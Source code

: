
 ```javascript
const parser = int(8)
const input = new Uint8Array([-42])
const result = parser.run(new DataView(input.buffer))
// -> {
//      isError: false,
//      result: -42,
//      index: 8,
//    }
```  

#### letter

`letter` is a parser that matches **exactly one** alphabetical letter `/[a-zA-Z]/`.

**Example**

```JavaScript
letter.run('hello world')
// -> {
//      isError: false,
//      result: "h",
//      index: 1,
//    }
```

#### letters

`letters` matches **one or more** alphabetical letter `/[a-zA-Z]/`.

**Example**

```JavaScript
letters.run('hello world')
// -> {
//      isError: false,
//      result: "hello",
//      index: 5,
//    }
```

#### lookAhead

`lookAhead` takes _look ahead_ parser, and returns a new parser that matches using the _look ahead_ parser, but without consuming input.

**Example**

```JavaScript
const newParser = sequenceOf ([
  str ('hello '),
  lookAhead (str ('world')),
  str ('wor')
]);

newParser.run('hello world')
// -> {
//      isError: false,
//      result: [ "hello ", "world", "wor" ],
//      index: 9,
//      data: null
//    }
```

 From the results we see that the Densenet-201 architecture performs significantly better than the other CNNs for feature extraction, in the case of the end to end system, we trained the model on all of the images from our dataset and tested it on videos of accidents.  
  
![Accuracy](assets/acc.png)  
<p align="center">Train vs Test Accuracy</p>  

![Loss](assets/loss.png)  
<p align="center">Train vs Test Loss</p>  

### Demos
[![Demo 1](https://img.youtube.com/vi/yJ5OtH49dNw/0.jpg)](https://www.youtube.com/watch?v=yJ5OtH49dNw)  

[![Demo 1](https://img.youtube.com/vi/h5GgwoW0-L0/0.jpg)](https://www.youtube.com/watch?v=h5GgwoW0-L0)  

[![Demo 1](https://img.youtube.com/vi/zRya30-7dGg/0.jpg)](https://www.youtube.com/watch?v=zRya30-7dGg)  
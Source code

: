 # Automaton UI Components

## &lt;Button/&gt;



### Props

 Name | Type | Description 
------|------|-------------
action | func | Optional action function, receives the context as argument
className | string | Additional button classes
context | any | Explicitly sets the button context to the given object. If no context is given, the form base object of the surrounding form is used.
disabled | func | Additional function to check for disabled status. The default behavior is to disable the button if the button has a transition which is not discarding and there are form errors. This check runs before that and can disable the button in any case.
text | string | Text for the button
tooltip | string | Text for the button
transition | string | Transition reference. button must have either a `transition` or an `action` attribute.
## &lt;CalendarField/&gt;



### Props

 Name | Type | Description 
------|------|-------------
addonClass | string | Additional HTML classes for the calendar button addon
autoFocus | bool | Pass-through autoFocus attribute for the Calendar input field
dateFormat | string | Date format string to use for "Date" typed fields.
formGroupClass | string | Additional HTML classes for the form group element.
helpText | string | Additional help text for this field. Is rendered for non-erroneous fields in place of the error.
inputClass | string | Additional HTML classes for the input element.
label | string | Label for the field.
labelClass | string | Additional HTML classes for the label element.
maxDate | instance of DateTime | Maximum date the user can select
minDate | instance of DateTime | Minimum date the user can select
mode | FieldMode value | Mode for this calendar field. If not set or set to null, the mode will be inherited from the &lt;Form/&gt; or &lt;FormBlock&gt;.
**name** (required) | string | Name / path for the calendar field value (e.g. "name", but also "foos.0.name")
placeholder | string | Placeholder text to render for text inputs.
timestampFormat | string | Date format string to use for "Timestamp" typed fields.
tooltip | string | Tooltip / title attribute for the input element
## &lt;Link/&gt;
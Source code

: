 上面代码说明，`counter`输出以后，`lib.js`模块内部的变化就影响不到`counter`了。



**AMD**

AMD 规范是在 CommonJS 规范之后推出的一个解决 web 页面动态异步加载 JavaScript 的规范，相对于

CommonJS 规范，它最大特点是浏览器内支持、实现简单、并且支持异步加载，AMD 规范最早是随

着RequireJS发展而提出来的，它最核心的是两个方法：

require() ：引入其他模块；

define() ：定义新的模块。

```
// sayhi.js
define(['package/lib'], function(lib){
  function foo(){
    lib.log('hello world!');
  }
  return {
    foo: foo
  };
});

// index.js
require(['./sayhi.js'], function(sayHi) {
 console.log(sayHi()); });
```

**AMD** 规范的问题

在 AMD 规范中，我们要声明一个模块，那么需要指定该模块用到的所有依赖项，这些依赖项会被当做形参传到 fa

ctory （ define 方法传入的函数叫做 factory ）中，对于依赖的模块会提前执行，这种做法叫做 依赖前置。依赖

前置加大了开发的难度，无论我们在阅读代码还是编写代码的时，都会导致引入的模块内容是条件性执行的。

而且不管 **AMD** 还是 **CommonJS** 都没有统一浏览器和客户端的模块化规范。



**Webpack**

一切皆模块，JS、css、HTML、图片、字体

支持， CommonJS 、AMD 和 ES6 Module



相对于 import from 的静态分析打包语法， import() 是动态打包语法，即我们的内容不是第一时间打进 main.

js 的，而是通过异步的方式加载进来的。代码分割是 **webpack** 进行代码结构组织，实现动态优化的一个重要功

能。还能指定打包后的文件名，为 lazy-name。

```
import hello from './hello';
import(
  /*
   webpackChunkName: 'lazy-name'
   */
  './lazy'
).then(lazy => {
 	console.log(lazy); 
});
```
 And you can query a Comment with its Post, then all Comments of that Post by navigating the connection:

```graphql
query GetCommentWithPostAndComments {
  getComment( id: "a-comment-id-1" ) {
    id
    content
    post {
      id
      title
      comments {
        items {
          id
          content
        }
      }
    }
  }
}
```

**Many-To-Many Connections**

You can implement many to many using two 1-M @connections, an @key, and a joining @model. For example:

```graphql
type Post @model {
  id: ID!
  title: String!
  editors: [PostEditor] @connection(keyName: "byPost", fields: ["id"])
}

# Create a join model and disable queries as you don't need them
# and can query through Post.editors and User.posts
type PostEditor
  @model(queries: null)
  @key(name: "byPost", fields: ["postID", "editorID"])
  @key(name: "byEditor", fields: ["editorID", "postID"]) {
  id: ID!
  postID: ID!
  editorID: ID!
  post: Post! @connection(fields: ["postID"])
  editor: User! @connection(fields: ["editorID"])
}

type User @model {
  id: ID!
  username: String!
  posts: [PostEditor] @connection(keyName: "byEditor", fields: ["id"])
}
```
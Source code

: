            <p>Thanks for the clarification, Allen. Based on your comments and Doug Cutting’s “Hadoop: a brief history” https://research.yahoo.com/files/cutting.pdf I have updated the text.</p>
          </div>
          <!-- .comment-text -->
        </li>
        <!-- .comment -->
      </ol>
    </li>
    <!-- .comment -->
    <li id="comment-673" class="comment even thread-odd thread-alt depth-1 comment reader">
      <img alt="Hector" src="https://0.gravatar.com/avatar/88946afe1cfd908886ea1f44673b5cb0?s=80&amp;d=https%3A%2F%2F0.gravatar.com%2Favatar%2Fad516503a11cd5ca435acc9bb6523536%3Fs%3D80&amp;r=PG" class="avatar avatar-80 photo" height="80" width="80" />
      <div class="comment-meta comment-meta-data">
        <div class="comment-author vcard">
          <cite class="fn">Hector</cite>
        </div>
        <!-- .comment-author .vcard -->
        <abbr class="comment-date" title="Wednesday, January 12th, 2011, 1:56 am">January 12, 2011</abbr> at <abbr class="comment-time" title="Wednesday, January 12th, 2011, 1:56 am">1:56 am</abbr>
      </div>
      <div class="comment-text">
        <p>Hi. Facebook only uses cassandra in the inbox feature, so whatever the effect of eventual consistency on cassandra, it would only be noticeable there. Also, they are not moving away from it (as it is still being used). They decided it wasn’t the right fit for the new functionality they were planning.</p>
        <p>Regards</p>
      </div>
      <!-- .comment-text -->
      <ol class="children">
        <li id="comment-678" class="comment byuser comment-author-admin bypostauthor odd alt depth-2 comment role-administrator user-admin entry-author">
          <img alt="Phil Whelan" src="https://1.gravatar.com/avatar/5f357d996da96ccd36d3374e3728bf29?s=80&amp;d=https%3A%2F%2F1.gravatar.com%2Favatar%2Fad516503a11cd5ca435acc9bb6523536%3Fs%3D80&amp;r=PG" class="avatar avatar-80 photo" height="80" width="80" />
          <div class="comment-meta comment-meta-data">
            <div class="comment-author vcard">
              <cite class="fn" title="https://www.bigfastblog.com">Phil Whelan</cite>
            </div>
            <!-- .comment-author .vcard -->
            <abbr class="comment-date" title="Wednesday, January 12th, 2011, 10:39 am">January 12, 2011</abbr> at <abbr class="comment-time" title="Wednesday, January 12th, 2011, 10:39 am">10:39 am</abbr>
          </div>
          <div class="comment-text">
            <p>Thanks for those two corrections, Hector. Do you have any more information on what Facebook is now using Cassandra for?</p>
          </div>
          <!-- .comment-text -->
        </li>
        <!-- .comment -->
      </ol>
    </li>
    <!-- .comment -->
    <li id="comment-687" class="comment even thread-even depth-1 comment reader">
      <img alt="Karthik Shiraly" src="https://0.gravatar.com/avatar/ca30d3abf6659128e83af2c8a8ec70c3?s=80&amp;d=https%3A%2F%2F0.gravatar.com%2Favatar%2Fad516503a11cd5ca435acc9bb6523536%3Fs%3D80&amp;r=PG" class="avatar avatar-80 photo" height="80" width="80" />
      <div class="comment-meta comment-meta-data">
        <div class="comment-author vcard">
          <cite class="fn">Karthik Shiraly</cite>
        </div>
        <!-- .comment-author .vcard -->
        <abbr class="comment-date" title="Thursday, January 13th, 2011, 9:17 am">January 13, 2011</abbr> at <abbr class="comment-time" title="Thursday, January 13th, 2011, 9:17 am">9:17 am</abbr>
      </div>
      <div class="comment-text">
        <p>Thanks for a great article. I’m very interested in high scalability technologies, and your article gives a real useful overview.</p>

+---+

Your goal — Scan the data above for the word "January" and report every line where it is found.

Output of the exercise —
        <abbr class="comment-date" title="Wednesday, January 12th, 2011, 1:56 am">January 12, 2011</abbr> at <abbr class="comment-time" title="Wednesday, January 12th, 2011, 1:56 am">1:56 am</abbr>
            <abbr class="comment-date" title="Wednesday, January 12th, 2011, 10:39 am">January 12, 2011</abbr> at <abbr class="comment-time" title="Wednesday, January 12th, 2011, 10:39 am">10:39 am</abbr>
        <abbr class="comment-date" title="Thursday, January 13th, 2011, 9:17 am">January 13, 2011</abbr> at <abbr class="comment-time" title="Thursday, January 13th, 2011, 9:17 am">9:17 am</abbr>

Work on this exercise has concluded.